We also demonstrate, for the first time, that one of the endurance adaptations to SIT is an increase in CP, which improved by 27 ± 18 % after eight sessions of SIT (Fig. 4a, b). CP could be viewed as the highest sustainable work rate [28]. Following 12 HIT sessions over 4 weeks, CP has been shown to be increased by approximately 10 % [29]. However, changes in CP have not been reported following SIT. A study by Demarle et al. [30] demonstrated that after 16 sessions of long-duration HIT the oxygen deficit of an exercise bout is reduced. Furthermore, following six sessions of SIT over 2 weeks in young, healthy participants, there is an enhanced oxygen extraction rate within skeletal muscle [31]. It is predicted that increasing the rate of oxygen extraction requires increased mitochondrial volume [32]. It has been well documented that SIT increases both mitochondrial enzyme content and activity in the skeletal muscle [1, 6]. Therefore, similar adaptations in the present study would be expected to increase the capacity for muscle fractional oxygen extraction, leading to an increased CP.

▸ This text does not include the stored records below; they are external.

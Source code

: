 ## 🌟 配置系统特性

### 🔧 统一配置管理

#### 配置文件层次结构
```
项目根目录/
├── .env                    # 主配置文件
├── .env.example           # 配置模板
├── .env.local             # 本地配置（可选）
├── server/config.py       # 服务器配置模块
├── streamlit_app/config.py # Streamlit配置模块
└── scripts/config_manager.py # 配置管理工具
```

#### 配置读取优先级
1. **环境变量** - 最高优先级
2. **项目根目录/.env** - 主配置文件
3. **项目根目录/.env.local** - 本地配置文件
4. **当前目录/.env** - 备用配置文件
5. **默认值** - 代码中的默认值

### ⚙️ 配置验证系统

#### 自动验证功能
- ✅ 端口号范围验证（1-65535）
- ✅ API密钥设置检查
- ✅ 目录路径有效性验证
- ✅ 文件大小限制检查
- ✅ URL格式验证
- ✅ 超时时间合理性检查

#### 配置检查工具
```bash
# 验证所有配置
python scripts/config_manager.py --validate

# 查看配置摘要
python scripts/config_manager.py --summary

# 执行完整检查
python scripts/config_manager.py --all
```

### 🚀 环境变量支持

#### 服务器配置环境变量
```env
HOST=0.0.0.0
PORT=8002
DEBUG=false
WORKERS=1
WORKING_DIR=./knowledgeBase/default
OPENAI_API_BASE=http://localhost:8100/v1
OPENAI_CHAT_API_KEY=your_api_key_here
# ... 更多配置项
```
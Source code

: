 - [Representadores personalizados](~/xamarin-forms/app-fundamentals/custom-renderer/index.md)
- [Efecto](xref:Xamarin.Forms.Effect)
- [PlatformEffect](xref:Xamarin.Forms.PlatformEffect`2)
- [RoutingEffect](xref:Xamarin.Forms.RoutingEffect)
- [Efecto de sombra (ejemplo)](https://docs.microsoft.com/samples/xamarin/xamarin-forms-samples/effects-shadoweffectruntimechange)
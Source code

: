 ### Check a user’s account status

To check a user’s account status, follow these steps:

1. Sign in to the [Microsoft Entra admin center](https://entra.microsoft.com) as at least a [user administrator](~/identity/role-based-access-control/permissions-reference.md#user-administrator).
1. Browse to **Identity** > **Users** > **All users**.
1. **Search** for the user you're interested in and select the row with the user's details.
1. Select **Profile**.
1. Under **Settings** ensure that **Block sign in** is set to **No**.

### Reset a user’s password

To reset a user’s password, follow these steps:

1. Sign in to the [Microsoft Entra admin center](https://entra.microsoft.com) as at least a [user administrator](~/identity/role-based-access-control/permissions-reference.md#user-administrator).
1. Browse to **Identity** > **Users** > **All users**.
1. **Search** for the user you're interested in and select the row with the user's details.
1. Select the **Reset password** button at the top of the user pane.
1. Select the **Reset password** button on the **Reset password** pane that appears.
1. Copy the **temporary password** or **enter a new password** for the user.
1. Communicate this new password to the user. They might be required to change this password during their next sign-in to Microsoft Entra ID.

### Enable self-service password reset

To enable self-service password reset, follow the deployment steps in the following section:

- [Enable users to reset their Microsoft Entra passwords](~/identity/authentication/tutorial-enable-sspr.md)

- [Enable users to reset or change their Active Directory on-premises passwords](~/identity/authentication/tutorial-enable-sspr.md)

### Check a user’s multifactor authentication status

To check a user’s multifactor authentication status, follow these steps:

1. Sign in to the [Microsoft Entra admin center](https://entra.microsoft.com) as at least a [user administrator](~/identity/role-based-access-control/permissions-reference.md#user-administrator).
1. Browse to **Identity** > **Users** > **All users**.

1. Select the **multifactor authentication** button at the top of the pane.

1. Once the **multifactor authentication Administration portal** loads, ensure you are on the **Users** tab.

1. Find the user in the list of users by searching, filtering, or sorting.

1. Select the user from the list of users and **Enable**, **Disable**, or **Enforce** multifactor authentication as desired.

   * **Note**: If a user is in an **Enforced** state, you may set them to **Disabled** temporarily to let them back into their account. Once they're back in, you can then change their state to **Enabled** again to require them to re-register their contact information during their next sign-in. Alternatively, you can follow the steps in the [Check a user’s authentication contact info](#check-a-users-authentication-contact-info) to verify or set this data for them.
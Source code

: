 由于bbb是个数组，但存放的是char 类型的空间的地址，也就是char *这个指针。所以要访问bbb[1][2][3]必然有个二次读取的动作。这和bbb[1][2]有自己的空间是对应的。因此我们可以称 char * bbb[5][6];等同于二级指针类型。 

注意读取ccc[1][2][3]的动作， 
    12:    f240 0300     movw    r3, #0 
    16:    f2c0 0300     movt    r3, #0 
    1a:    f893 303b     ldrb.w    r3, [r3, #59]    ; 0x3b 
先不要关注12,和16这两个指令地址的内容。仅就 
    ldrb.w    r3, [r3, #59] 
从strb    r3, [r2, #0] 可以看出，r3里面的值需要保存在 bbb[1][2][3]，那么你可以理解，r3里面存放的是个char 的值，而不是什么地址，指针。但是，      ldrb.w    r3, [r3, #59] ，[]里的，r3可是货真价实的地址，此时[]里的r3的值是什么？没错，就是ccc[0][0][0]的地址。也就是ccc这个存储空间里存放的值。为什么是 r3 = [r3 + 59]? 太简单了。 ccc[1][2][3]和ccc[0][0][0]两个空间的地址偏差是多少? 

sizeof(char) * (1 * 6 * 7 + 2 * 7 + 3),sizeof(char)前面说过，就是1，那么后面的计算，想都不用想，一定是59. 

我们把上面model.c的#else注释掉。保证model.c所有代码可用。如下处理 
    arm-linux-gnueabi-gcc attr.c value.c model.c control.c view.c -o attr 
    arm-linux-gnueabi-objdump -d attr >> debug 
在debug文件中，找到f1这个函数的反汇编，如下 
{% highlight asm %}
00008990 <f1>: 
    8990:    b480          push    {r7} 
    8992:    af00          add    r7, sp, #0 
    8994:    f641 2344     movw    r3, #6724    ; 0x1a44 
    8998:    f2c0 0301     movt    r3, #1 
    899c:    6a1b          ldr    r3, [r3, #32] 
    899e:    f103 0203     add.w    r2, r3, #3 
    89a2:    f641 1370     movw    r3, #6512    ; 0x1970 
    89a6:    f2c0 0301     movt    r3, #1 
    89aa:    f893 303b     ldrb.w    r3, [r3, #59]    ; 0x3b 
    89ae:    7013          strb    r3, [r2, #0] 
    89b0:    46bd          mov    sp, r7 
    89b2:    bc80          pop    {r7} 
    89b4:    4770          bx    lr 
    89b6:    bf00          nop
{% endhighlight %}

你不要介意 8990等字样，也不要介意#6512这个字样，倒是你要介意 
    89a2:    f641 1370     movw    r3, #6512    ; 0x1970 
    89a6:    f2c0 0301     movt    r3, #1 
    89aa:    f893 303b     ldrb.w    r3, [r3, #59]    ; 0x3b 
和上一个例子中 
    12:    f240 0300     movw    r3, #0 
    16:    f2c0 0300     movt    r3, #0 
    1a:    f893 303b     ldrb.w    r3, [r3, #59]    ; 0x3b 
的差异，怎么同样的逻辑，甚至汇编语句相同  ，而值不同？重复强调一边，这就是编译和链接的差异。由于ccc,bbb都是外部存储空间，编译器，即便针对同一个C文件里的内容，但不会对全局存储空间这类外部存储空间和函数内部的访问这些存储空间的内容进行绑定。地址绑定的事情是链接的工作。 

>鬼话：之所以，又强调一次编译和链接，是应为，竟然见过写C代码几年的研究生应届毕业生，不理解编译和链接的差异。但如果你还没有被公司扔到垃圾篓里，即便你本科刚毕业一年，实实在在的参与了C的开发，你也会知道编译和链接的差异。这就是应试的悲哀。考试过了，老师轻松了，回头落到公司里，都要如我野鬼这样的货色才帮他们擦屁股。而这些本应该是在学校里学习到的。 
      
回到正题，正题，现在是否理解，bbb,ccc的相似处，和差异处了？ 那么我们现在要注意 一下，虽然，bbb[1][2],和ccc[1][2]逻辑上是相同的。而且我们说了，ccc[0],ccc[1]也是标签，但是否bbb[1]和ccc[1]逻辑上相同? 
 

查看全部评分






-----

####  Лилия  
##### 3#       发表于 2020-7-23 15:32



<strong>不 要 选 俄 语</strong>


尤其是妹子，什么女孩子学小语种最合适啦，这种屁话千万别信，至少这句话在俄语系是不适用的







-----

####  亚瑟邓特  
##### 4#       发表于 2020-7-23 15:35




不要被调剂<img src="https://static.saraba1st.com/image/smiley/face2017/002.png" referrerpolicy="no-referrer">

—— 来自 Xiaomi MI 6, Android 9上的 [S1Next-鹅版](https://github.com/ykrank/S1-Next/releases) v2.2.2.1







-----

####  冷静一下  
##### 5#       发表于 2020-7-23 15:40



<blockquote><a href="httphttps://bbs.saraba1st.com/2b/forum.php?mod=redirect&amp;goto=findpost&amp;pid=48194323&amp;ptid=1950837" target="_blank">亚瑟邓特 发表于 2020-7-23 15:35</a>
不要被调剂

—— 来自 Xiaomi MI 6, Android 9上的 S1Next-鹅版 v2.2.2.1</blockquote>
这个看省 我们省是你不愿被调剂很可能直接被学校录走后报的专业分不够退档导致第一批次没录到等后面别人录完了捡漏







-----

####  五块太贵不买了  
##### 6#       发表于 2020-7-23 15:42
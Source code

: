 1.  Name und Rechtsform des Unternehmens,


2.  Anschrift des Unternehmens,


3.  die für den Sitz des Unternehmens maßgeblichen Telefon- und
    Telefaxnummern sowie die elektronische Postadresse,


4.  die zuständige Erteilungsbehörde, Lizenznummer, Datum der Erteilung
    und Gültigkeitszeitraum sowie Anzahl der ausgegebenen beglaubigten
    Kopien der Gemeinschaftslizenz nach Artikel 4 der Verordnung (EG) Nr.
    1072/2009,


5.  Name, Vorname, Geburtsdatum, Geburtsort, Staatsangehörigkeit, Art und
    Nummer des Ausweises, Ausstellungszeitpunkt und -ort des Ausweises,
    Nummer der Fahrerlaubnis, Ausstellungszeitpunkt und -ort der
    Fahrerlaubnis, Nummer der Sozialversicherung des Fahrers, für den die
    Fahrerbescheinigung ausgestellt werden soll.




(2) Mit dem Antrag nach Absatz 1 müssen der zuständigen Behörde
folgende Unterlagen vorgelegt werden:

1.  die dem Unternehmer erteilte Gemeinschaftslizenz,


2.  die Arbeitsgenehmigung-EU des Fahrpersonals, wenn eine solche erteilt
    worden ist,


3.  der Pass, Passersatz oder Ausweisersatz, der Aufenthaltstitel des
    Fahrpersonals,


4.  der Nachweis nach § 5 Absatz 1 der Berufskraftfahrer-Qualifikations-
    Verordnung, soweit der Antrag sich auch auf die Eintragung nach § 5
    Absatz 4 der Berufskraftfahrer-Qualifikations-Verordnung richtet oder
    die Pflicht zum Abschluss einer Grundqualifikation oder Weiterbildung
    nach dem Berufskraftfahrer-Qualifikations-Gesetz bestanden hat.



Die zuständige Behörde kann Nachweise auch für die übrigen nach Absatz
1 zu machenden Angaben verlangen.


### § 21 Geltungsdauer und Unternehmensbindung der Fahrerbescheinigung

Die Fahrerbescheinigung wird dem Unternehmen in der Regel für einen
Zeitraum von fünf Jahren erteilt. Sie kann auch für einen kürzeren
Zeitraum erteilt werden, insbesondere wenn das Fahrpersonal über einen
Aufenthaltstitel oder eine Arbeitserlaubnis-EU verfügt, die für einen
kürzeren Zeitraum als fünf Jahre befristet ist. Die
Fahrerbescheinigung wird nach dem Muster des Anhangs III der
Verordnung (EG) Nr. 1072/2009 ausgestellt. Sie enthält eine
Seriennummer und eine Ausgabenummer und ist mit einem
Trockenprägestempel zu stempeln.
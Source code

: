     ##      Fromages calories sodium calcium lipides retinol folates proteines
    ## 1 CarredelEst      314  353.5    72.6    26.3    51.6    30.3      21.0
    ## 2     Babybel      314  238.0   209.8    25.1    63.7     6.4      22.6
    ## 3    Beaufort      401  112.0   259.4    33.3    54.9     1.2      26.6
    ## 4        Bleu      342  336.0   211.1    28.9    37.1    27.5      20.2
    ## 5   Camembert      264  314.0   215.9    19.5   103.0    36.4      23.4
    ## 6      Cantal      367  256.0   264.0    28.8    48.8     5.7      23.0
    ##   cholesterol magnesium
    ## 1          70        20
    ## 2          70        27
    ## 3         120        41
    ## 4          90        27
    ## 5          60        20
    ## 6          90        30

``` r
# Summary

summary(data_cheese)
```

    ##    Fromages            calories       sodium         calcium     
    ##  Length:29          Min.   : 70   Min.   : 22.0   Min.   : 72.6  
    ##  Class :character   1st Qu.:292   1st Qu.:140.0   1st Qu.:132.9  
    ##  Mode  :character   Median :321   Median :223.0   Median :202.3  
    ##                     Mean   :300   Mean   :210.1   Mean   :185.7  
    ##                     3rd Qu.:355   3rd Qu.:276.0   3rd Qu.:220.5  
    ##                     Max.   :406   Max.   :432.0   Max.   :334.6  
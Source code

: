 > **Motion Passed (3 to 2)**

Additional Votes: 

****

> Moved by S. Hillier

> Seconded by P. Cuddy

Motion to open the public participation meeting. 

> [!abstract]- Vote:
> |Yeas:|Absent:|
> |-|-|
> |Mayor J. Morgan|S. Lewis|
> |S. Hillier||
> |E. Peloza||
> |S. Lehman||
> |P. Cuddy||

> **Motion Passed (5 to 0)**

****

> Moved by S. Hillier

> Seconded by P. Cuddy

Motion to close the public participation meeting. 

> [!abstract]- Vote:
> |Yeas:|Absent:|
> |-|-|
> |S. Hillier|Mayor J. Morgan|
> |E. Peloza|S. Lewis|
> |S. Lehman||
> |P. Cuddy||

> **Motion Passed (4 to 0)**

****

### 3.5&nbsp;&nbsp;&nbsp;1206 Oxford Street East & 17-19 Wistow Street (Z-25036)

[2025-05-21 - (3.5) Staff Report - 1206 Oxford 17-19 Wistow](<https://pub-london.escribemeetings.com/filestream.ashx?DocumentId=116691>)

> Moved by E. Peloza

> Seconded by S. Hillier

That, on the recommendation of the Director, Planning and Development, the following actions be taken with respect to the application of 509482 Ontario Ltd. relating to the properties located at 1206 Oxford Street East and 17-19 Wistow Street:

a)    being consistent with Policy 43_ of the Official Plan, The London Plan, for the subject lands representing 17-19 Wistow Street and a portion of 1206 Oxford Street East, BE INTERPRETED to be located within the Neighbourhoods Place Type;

Our study is not free of limitations. First, dietary intake and physical activity outside the training intervention were not monitored. However, no changes in body composition (Table 1) throughout the study suggests that participants’ normal dietary practices and physical activity patterns remained unchanged. Post-training assessments were performed 7 days after the final training session, which is in contrast to other studies that examined training-induced changes within 48–96 h of the final session [6, 7]. This was done to help determine whether adaptations following SIT can be maintained for at least a week. In addition, we did not compare the effects of SIT to other types of training, such as traditional endurance training and HIT, as done in previous studies [13, 33]. It should be noted, though, that studies have failed to fully control exercise workload as no studies to date have matched for increase in daily energy expenditure following each type of exercise. Finally, the current study provides information on cardiorespiratory fitness and aerobic performance adaptations to SIT in a small female population (n = 8). However, it has been shown that following endurance training there is a wide range of adaptations to \( \dot{V}{\text{O}}_{{ 2\;{ \hbox{max} }}} \) [34] and this can be seen in our data as well (Fig. 1). Therefore, there is a need for larger population-based studies to determine the distribution of adaptation and possible gene/training interactions with SIT.

The findings of the current study show that SIT can be used as a time-efficient method to improve aerobic performance measures in young, untrained females. In terms of practical relevance, female student-athletes, who only train recreationally and do not necessarily follow a structured training programme may benefit from doing SIT. However, to optimise SIT prescription, training frequency and total length of the SIT programme should be considered, particularly if the main goal is to increase cardiorespiratory fitness.